One of the most useful measures in statistics is that of standard deviation. It is a measure that is used to quantify the amount of variation or dispersion of a set of data values. I’ll try to explain what this means with an example, but there plenty of other online sources if you want to explore the math behind it.
Practice File:
Transcript
Let’s assume the following population of numbers. These numbers are the exam grades for a student.
The average of this grades is 6.5. And the standard deviation is 1.5. Let’s assume that the student in question has to take one more test tomorrow and we have to guess what its grade will be. It would be safe to say that he would be graded somewhere around his average grade. This is where standard deviation kicks in. It defines approximately how much around the average value we would expect the new value to be. So in our example the expected grade is more probable to be between the range of 5 and 8. 5 is derived from the subtraction of 1.5 from 6.5 and 8 from the addition of the average 6.5 with 1.5 the standard deviation.
When we have only a sample of the data from a population, then the standard deviation we calculate is called sample standard deviation and when the data from the whole population is available then it is called population standard deviation.
Excel has 6 functions to calculate standard deviation. 3 of them calculate the sample standard deviation and 3 the population standard deviation.
Although STDEV and STDEVP functions can still be used in office 2016 for compatibility, they have been replaced by STDEV.S and STDEV.P respectively, and should be avoided, since they might not be supported in future versions of Excel.
STDEV.S calculates the sample standard deviation and STEDV.P the population standard deviation.
STDEVA and STDEVPA also calculate the sample and population standard deviation respectively. Their difference to the previous functions is to the way they treat logical values and text when they are part of our population.
STEDV.S and STEDV.P ignore text and logical values, while STDEVA and STDEVPA count the text as zero and the logical values as 1 and zero for TRUE and False respectively.
Let’s see an example.
This example has mostly the same data with some minor differences. We have already calculated the mean average as 6.4.
Since this table consists of all of the grades for a certain student we assume this table is our whole population.
So in cell B10 we will calculate the Standard deviation using the STDEV.P and in cell B11 its alternative STDEVPA.
In B10 we type the name of the function and select the data set.
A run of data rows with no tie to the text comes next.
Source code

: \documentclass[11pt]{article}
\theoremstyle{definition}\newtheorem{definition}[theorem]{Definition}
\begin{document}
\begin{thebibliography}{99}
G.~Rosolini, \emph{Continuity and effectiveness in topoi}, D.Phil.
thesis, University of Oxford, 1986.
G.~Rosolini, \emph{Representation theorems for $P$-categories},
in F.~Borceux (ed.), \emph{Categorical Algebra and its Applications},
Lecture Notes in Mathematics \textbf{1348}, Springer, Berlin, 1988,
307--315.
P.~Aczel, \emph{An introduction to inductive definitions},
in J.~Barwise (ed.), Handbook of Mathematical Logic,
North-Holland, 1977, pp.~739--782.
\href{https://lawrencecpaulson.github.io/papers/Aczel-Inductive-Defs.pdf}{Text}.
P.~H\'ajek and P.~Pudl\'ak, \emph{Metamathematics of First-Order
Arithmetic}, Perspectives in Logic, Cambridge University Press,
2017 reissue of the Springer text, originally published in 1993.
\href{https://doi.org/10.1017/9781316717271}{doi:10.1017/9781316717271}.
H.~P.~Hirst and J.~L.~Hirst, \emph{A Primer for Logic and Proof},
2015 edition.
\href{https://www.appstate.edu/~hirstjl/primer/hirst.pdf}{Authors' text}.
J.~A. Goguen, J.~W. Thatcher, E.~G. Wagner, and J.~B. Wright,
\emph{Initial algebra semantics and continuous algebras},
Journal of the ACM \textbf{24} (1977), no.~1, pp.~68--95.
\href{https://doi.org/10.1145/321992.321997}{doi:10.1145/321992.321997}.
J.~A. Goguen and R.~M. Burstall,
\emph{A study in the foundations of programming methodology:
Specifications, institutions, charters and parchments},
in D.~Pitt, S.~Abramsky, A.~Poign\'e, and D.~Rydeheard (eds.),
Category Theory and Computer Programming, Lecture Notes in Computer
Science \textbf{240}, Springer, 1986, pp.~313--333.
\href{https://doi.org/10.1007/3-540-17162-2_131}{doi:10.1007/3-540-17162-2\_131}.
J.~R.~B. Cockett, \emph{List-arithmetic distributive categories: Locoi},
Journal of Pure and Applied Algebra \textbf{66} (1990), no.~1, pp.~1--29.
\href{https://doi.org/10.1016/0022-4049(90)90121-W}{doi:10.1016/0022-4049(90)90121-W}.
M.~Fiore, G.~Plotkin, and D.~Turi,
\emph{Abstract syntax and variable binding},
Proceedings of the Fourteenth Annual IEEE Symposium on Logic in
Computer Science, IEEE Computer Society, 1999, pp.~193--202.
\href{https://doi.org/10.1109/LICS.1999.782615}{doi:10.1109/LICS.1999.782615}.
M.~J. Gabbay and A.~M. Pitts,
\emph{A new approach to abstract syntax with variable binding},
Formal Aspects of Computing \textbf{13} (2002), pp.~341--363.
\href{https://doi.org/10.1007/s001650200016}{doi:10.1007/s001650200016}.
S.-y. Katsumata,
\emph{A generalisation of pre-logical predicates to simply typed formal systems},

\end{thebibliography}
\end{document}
The values of SICK and FALSE are ignored during the calculation.
In B11 as before we type the function and the cell range. The value FALSE is calculated now as 0 and the same goes with value SICK. This is the reason for the different result. Otherwise both the functions should produce the same result.
Let’s assume, for the sake of this example, that we only had the exam results for the months from August to December. That means we would have only a sample of the whole population.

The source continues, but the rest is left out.